- TASK BRIEF
In the listing below, repeat exactly every line from the first through the line containing "v5 中的最新功能之一是，我们将所有与特定资产功能相关的内容从 BaseTexture", with nothing else.

- DATA LISTING
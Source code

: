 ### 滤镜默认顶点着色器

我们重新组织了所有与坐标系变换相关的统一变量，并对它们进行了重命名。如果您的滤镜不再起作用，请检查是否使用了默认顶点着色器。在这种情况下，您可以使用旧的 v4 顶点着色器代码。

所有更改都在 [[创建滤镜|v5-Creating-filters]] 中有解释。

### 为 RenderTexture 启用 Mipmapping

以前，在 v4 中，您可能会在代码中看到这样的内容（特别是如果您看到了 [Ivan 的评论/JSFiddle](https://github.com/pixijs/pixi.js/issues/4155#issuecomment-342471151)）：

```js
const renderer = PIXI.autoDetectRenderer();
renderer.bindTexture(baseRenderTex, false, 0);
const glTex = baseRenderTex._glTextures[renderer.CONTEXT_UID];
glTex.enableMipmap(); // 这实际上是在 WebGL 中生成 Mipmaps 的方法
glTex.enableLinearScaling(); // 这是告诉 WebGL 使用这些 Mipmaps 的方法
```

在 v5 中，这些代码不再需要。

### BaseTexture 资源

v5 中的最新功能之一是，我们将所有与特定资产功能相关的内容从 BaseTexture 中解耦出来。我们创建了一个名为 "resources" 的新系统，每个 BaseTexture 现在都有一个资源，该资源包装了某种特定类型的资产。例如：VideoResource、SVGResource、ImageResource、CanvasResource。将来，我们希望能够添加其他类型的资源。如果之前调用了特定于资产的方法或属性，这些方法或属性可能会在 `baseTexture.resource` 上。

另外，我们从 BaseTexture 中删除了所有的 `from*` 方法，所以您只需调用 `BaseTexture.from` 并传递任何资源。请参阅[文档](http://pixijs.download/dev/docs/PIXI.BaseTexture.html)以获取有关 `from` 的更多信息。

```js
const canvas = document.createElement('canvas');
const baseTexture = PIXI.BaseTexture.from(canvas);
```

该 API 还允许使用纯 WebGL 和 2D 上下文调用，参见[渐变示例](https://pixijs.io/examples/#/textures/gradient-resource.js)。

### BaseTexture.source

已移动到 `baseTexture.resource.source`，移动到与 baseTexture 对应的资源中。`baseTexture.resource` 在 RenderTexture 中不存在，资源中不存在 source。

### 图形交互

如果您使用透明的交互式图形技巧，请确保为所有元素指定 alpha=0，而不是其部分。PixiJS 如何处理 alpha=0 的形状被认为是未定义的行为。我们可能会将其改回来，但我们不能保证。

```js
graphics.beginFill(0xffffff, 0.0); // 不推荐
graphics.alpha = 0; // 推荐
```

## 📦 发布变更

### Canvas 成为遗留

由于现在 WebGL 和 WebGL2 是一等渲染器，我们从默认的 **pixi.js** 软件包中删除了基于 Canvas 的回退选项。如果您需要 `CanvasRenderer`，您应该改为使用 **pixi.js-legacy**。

- SOLVED EXERCISE
Source code

: ### 滤镜默认顶点着色器

我们重新组织了所有与坐标系变换相关的统一变量，并对它们进行了重命名。如果您的滤镜不再起作用，请检查是否使用了默认顶点着色器。在这种情况下，您可以使用旧的 v4 顶点着色器代码。

所有更改都在 [[创建滤镜|v5-Creating-filters]] 中有解释。

### 为 RenderTexture 启用 Mipmapping

以前，在 v4 中，您可能会在代码中看到这样的内容（特别是如果您看到了 [Ivan 的评论/JSFiddle](https://github.com/pixijs/pixi.js/issues/4155#issuecomment-342471151)）：

```js
const renderer = PIXI.autoDetectRenderer();
renderer.bindTexture(baseRenderTex, false, 0);
const glTex = baseRenderTex._glTextures[renderer.CONTEXT_UID];
glTex.enableMipmap(); // 这实际上是在 WebGL 中生成 Mipmaps 的方法
glTex.enableLinearScaling(); // 这是告诉 WebGL 使用这些 Mipmaps 的方法
```

在 v5 中，这些代码不再需要。

### BaseTexture 资源

v5 中的最新功能之一是，我们将所有与特定资产功能相关的内容从 BaseTexture 中解耦出来。我们创建了一个名为 "resources" 的新系统，每个 BaseTexture 现在都有一个资源，该资源包装了某种特定类型的资产。例如：VideoResource、SVGResource、ImageResource、CanvasResource。将来，我们希望能够添加其他类型的资源。如果之前调用了特定于资产的方法或属性，这些方法或属性可能会在 `baseTexture.resource` 上。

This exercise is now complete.